Each entry must appear again exactly as it does in the source.

======== RECORDS PROVIDED ========

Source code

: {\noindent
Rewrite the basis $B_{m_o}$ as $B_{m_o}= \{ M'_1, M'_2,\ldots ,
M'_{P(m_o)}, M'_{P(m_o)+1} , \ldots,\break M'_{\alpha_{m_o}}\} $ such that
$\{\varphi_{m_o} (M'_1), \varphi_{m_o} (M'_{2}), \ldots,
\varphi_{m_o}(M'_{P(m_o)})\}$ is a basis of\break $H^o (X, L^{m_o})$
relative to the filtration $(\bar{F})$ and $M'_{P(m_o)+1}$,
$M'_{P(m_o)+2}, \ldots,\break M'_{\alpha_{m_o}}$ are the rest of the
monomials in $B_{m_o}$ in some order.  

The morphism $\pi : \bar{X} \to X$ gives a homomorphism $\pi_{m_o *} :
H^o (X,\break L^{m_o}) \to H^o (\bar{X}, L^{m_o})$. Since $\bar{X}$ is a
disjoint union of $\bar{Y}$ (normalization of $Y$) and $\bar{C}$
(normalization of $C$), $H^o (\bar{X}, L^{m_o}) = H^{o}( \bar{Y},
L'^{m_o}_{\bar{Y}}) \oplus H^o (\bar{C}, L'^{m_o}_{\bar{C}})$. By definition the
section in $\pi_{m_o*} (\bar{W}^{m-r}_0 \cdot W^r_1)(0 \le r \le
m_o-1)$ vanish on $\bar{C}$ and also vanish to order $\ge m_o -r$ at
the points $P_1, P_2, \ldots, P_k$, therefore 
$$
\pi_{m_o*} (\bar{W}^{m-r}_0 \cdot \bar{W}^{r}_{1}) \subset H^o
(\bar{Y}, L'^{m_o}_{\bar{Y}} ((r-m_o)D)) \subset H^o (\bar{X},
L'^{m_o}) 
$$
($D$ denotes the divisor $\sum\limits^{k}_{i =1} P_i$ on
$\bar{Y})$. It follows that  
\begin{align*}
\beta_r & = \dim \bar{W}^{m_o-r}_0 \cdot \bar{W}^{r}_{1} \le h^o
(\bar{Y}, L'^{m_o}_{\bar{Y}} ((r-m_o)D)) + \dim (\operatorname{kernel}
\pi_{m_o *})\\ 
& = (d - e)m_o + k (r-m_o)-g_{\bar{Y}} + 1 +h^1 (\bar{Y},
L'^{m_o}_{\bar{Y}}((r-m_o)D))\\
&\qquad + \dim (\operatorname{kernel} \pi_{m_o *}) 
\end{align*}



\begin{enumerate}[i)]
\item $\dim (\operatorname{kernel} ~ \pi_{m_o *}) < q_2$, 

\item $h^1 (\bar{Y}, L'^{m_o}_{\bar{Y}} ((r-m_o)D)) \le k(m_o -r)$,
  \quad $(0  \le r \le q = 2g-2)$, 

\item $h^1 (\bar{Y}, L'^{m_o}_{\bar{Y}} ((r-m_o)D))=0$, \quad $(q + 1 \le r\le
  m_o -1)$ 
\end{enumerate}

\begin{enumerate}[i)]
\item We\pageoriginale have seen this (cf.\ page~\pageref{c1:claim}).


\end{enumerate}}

========

> **RESPONSE TO THE EXERCISE**:
Source code

: {\noindent
Rewrite the basis $B_{m_o}$ as $B_{m_o}= \{ M'_1, M'_2,\ldots ,
M'_{P(m_o)}, M'_{P(m_o)+1} , \ldots,\break M'_{\alpha_{m_o}}\} $ such that
$\{\varphi_{m_o} (M'_1), \varphi_{m_o} (M'_{2}), \ldots,
\varphi_{m_o}(M'_{P(m_o)})\}$ is a basis of\break $H^o (X, L^{m_o})$
relative to the filtration $(\bar{F})$ and $M'_{P(m_o)+1}$,
$M'_{P(m_o)+2}, \ldots,\break M'_{\alpha_{m_o}}$ are the rest of the
monomials in $B_{m_o}$ in some order.  

The morphism $\pi : \bar{X} \to X$ gives a homomorphism $\pi_{m_o *} :
H^o (X,\break L^{m_o}) \to H^o (\bar{X}, L^{m_o})$. Since $\bar{X}$ is a
disjoint union of $\bar{Y}$ (normalization of $Y$) and $\bar{C}$
(normalization of $C$), $H^o (\bar{X}, L^{m_o}) = H^{o}( \bar{Y},
L'^{m_o}_{\bar{Y}}) \oplus H^o (\bar{C}, L'^{m_o}_{\bar{C}})$. By definition the
section in $\pi_{m_o*} (\bar{W}^{m-r}_0 \cdot W^r_1)(0 \le r \le
m_o-1)$ vanish on $\bar{C}$ and also vanish to order $\ge m_o -r$ at
the points $P_1, P_2, \ldots, P_k$, therefore 
$$
\pi_{m_o*} (\bar{W}^{m-r}_0 \cdot \bar{W}^{r}_{1}) \subset H^o
(\bar{Y}, L'^{m_o}_{\bar{Y}} ((r-m_o)D)) \subset H^o (\bar{X},
L'^{m_o}) 
$$
($D$ denotes the divisor $\sum\limits^{k}_{i =1} P_i$ on
$\bar{Y})$. It follows that  
\begin{align*}
\beta_r & = \dim \bar{W}^{m_o-r}_0 \cdot \bar{W}^{r}_{1} \le h^o
(\bar{Y}, L'^{m_o}_{\bar{Y}} ((r-m_o)D)) + \dim (\operatorname{kernel}
\pi_{m_o *})\\ 
& = (d - e)m_o + k (r-m_o)-g_{\bar{Y}} + 1 +h^1 (\bar{Y},
L'^{m_o}_{\bar{Y}}((r-m_o)D))\\
&\qquad + \dim (\operatorname{kernel} \pi_{m_o *}) 
\end{align*}



\begin{enumerate}[i)]
\item $\dim (\operatorname{kernel} ~ \pi_{m_o *}) < q_2$, 

\item $h^1 (\bar{Y}, L'^{m_o}_{\bar{Y}} ((r-m_o)D)) \le k(m_o -r)$,
  \quad $(0  \le r \le q = 2g-2)$, 

\item $h^1 (\bar{Y}, L'^{m_o}_{\bar{Y}} ((r-m_o)D))=0$, \quad $(q + 1 \le r\le
  m_o -1)$ 
\end{enumerate}

\begin{enumerate}[i)]
\item We\pageoriginale have seen this (cf.\ page~\pageref{c1:claim}).


\end{enumerate}}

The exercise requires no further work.